Several years ago the liberal-arts-ish university where I was at the time was pushing to have more interaction between the sciences and the humanities. In that spirit I volunteered to give an hour-long seminar entitled, "So You Think You're Educated, But You Don't Know Calculus: A Brief Introduction to One of Humanity's Greatest Inventions." It was aimed at the humanities faculty. My goal was to explain the big ideas behind calculus and place them in their historical and philosophical context for an audience of very smart people with weak math backgrounds. You might be able to use the historical and philosophical context part of the talk for the "ways in which differential and integral calculus have played a role in the history of science" aspect of your question. You are welcome to borrow freely from my presentation.

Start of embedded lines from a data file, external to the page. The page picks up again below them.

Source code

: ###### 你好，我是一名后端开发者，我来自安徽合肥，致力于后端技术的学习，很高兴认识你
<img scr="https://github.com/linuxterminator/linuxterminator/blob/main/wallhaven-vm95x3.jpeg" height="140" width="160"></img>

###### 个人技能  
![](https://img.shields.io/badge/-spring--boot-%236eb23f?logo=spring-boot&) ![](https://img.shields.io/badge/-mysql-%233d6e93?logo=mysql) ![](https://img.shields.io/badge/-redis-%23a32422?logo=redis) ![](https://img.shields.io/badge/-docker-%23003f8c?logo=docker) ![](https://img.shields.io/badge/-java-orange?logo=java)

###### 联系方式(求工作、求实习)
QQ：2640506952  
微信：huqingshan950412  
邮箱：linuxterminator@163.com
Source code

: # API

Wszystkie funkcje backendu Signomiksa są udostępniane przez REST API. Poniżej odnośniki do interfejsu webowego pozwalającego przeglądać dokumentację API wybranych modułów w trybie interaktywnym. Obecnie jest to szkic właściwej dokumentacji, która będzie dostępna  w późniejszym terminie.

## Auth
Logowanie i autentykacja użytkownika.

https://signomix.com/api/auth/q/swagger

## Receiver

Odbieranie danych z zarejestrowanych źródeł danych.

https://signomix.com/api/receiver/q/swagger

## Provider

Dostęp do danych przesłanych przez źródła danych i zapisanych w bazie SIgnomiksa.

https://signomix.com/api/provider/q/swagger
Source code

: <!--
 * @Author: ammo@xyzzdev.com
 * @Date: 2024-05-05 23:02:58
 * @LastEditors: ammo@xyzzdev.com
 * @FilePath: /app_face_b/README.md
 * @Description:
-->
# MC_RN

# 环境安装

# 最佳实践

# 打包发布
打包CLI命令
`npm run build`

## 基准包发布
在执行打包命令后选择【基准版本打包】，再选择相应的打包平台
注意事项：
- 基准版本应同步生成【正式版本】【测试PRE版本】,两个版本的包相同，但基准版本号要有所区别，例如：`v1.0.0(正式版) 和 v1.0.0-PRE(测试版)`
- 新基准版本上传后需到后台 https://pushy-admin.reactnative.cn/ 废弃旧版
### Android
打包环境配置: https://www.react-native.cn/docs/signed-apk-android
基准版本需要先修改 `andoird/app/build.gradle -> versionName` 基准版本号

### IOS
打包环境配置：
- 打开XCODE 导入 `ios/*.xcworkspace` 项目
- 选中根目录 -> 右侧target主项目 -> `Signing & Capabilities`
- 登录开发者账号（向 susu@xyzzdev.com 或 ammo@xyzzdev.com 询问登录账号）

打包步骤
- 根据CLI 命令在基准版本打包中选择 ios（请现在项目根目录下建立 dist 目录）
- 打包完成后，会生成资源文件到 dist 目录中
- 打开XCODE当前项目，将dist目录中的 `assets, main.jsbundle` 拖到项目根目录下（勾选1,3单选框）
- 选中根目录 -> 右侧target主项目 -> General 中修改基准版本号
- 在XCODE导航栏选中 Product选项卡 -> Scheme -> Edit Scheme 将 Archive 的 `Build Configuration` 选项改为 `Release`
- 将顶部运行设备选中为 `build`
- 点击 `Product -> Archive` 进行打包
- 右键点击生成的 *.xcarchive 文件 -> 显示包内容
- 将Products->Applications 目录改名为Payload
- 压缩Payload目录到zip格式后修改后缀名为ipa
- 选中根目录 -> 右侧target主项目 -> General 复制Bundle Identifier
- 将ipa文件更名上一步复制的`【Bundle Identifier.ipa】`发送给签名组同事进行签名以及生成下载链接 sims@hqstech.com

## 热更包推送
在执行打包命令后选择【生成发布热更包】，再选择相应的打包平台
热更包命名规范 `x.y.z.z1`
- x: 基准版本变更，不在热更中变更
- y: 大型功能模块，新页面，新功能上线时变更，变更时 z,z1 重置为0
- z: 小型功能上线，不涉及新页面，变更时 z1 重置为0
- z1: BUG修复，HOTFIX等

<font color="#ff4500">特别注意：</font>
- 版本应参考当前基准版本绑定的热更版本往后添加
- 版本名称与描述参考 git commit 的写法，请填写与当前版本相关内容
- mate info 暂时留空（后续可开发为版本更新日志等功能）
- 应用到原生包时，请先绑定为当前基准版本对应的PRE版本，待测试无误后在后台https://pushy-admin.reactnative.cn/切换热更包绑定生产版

In retrospect the title may have been a bit too audacious, but the talk went much better than I had expected. A few of the scientists showed up for fun, but most of the audience were folks from the humanities and social sciences. They were engaged, and they peppered me with questions for half an hour after the talk was over. After I left there were still people who stayed behind to discuss the seminar. Later I even got an email from the provost (a religion scholar) who wanted me to meet with him to discuss the ideas in the talk! It was, frankly, the most successful academic talk I've ever given - and much more so than the one I gave three days ago at a math conference that was attended by eight people in a room that could hold hundreds and yielded no questions. :(

One caveat: When I discuss the philosophical implications of calculus, I'm doing so as I think they appeared to people at the time, not today. Clearly, humanity's consensus on these big questions has changed in the last 300 years.

The other thing I would say is to second Deane Yang's recommendation to look at the Hughes-Hallet, et al, calculus texts. I know there are strong opinions on the calculus reform movement, and I don't want to wade into that. But what the Hughes-Hallet texts do well (in my opinion) is to emphasize ideas and mathematical thinking over rote computation. Since you're after the former, looking at what they've done may be helpful.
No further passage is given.